> **EXERCISE MATERIAL**:
=== Section Start ===
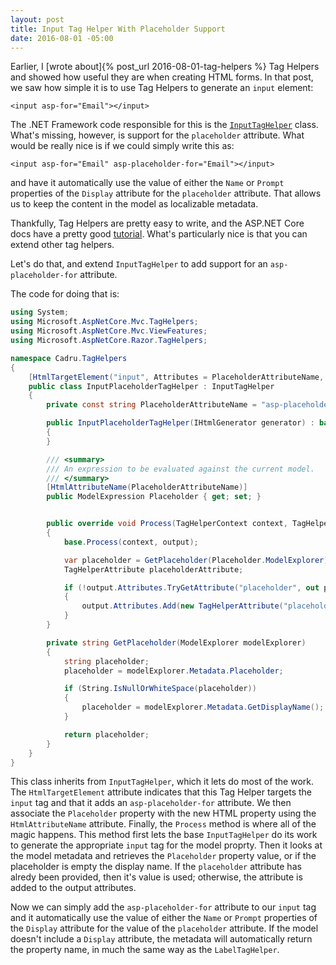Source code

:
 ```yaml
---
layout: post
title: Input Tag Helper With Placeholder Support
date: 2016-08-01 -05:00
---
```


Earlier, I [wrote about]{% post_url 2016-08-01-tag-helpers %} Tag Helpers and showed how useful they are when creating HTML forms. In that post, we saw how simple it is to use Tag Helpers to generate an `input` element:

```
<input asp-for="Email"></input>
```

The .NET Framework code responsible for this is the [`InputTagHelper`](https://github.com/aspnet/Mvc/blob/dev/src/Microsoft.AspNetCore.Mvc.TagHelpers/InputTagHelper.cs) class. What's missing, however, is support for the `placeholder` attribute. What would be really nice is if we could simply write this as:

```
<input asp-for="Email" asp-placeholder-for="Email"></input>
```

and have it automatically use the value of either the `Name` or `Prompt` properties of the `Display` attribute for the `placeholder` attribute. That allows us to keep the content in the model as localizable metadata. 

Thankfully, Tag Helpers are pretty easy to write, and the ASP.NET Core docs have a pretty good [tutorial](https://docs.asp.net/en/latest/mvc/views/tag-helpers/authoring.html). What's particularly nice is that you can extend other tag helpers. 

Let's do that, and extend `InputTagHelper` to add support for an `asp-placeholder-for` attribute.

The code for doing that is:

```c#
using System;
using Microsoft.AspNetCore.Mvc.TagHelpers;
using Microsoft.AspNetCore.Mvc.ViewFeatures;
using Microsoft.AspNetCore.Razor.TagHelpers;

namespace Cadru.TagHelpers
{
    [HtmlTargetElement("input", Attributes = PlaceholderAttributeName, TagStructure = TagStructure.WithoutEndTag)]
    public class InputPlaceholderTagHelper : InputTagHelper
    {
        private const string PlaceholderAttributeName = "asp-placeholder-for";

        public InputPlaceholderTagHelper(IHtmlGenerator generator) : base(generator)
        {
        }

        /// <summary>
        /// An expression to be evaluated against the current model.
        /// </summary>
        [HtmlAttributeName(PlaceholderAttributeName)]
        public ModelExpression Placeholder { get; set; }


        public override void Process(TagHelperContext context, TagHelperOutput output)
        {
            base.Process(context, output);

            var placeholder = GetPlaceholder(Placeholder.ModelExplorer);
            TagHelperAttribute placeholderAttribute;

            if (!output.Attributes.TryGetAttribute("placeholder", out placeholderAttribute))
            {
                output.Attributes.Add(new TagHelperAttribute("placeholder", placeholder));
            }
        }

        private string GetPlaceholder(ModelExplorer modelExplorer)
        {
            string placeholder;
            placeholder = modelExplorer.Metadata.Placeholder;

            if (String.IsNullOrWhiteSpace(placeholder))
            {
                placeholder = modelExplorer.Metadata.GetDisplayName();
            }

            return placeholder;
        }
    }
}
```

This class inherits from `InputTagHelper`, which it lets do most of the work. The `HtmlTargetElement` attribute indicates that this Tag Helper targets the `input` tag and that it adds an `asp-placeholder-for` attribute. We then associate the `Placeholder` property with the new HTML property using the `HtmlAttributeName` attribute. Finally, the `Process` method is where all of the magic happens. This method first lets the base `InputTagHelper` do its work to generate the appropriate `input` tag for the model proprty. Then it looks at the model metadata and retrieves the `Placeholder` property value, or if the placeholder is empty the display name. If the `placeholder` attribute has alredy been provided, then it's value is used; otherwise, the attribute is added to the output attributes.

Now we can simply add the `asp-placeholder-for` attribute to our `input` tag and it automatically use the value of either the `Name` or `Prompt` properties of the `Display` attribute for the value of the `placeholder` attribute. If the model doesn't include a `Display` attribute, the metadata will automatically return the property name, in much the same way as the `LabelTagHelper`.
=== Section End ===
=== Section Start ===
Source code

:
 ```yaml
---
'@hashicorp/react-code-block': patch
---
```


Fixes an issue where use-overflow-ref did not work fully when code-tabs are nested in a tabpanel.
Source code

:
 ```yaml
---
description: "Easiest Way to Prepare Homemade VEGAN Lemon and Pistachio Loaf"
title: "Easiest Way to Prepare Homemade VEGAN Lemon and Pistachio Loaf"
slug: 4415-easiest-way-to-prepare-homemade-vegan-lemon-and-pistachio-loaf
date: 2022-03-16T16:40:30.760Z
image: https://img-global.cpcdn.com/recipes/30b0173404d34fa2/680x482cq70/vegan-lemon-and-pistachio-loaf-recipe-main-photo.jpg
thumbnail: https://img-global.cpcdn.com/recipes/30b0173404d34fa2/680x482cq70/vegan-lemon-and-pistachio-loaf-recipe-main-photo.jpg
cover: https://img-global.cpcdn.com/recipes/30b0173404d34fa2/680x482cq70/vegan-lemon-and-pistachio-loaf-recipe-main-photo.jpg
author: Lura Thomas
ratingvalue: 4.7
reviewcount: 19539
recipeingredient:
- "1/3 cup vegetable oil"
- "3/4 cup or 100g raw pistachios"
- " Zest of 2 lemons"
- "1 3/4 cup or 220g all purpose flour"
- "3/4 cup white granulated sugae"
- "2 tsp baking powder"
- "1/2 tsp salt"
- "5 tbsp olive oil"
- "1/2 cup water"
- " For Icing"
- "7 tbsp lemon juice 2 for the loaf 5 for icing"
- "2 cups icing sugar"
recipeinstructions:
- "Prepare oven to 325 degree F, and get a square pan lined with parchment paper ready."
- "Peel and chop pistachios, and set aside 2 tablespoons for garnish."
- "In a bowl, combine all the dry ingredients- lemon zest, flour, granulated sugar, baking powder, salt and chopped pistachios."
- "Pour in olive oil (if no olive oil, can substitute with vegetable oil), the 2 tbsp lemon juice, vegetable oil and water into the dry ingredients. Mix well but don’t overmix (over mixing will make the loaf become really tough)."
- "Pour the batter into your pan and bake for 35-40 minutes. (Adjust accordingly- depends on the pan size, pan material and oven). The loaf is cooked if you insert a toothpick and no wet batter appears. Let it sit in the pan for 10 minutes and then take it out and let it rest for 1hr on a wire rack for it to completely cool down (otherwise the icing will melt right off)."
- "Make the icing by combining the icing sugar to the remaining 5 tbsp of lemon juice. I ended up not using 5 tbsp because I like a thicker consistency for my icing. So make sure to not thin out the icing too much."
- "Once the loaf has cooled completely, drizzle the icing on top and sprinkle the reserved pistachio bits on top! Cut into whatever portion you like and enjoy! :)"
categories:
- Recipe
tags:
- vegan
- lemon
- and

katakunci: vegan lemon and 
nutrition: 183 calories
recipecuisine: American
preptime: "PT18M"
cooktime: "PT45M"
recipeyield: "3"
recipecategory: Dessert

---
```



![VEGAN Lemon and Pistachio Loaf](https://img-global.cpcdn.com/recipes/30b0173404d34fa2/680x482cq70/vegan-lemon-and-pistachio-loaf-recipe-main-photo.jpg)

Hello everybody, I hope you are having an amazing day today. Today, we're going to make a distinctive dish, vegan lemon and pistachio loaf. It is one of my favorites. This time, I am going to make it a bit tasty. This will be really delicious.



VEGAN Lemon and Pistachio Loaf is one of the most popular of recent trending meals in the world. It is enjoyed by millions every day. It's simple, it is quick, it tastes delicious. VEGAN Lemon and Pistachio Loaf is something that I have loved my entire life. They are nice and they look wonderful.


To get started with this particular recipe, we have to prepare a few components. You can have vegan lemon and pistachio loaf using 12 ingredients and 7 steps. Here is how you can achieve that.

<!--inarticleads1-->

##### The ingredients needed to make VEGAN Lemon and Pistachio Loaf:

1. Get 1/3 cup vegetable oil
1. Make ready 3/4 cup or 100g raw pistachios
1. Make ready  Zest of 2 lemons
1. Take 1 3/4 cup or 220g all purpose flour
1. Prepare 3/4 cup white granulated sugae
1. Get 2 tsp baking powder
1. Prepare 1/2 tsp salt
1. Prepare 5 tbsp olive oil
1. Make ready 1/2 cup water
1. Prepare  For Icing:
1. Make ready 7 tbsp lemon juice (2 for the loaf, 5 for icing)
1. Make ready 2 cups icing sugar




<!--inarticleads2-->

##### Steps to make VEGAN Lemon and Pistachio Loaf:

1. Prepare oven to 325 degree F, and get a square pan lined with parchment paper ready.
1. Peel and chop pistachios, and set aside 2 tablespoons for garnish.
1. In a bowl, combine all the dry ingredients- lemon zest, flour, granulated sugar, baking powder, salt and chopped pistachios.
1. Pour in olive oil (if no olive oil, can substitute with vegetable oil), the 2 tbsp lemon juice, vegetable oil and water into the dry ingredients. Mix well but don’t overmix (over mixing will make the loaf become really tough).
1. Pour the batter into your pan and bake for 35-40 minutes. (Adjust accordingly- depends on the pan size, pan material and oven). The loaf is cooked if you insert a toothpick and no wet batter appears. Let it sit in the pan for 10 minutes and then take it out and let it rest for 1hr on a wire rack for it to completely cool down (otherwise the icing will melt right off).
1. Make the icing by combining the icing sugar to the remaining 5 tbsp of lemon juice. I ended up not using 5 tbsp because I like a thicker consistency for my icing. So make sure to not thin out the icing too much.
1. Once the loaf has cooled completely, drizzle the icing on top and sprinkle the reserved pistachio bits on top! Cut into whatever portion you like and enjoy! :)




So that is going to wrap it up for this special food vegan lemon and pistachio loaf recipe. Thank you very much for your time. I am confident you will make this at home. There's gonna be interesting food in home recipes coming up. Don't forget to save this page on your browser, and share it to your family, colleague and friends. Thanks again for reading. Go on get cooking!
=== Section End ===
> **TASK DESCRIPTION**: Go through the listing above and pull out each line containing the word "title".

> **RESULT FOR THIS TASK**:
title: Input Tag Helper With Placeholder Support
title: "Easiest Way to Prepare Homemade VEGAN Lemon and Pistachio Loaf"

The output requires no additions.